In fifth grade, I’d found new heroes in paperback books. The ones I liked most were the books about trouble-making boys like Homer Price, Rupert, and Toby Tyler. I wanted to be them.

The orneriness reached its pinnacle in junior high when a new boy joined my class. Our math teacher, also the principal, was a cool guy. He tolerated quite a lot – like pretending he didn’t see us throwing our pencils so they’d stick in the popcorn ceiling.

The study hall teacher was not so cool. People got in trouble there every day. When Cute New Boy and I got caught passing notes in a dictionary, we were lucky we only got scolded and didn’t receive corporal punishment. Yep, in the ‘60s, teachers got away with that.
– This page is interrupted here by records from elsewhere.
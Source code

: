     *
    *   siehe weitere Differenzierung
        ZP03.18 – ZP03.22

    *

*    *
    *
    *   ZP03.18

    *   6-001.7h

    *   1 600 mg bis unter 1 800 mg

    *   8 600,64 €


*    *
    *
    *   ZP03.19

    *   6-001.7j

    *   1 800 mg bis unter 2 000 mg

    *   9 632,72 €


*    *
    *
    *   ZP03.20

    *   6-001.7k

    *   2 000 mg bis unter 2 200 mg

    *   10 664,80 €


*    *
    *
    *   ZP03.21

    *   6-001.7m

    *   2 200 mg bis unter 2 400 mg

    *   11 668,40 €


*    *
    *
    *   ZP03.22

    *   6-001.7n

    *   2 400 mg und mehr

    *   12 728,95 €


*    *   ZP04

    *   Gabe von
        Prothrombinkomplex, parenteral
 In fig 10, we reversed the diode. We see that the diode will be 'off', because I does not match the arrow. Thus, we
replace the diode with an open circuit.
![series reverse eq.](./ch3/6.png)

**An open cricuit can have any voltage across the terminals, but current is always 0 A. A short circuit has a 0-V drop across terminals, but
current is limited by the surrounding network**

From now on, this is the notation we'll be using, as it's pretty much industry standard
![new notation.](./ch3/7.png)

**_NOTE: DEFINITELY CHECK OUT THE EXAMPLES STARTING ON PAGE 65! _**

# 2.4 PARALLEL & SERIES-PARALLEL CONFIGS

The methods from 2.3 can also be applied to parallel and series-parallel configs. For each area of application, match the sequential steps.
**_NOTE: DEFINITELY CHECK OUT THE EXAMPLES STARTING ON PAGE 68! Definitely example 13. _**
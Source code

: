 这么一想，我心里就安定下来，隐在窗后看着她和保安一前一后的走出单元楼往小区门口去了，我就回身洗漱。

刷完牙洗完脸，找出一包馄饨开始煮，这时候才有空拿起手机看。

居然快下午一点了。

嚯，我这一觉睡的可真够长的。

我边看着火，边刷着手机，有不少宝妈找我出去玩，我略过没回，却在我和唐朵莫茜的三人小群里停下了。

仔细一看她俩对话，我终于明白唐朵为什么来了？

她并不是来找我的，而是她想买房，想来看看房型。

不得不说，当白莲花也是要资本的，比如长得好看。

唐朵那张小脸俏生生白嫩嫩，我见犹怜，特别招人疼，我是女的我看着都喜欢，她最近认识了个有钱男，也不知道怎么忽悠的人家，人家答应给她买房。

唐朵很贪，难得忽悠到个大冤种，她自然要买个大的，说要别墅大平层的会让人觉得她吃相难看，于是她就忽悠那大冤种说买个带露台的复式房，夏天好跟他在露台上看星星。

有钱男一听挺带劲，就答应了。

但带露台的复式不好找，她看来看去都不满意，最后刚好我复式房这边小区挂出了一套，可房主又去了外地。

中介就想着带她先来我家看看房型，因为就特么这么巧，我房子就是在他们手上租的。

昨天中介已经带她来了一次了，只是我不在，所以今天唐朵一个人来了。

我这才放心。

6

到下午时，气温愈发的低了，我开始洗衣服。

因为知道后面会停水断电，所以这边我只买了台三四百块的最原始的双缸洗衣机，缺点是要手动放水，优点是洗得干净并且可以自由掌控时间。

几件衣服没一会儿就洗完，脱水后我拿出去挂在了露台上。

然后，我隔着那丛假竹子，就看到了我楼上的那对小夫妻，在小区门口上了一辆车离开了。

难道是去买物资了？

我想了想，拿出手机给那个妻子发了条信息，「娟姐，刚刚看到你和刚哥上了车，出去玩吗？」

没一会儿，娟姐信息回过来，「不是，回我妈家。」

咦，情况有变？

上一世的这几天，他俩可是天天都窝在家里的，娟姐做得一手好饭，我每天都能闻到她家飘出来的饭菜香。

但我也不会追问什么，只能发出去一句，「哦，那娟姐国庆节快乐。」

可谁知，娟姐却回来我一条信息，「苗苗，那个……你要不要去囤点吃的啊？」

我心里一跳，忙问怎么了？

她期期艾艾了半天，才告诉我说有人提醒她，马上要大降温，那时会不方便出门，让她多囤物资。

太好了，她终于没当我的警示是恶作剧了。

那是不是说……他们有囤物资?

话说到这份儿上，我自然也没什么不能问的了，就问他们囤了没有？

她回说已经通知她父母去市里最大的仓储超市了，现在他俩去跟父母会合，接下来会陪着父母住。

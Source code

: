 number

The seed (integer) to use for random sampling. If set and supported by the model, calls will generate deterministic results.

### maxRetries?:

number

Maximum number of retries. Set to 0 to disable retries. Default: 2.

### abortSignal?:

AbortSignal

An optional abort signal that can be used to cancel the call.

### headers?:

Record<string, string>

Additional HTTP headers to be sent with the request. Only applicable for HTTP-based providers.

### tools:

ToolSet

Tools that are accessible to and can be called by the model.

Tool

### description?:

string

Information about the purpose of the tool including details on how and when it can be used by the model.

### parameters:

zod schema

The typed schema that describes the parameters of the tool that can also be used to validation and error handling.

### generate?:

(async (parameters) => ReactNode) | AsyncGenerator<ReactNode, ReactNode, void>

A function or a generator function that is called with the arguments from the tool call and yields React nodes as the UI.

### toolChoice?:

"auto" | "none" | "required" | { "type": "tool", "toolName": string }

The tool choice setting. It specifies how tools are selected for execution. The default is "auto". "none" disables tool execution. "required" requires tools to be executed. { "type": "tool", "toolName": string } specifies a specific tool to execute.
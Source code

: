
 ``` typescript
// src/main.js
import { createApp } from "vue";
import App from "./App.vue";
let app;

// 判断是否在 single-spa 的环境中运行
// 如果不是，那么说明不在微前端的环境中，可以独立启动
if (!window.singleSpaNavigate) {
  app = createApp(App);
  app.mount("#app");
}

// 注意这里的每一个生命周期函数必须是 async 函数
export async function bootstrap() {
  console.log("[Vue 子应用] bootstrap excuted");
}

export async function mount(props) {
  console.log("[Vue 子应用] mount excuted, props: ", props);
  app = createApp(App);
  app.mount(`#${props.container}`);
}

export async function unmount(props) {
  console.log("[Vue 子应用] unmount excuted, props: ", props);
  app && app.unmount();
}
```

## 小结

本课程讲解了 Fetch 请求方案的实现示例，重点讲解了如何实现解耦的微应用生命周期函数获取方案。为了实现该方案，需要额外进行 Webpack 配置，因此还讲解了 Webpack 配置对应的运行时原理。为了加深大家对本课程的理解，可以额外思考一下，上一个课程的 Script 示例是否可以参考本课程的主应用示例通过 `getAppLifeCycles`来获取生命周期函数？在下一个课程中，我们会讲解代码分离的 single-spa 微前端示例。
My trouble-making with boys came to an abrupt halt later that year when I got called to the principal’s office. Cute New Boy was flirting with me, I guess, by wadding up pieces of bread and throwing them at me as we ate our lunch on the wooden bleachers in the big school gymnasium. I threw some back.

My one and only disciplinary visit to a school administrator’s office went something like this:

“Ann, I’m surprised at you.”

“But, the boys were throwing it first.”

“Yes, but you know better, don’t you?”

Looking at the floor, “I guess so.”

And then the line that hit the hardest, "I'm disappointed in you."

So much for orneriness – darned boys.

I wonder, though. Were they really the troublemakers , or was I?

Or, should I just blame it all on Larry, Moe, Curly and that little blonde-haired boy with the cowlick?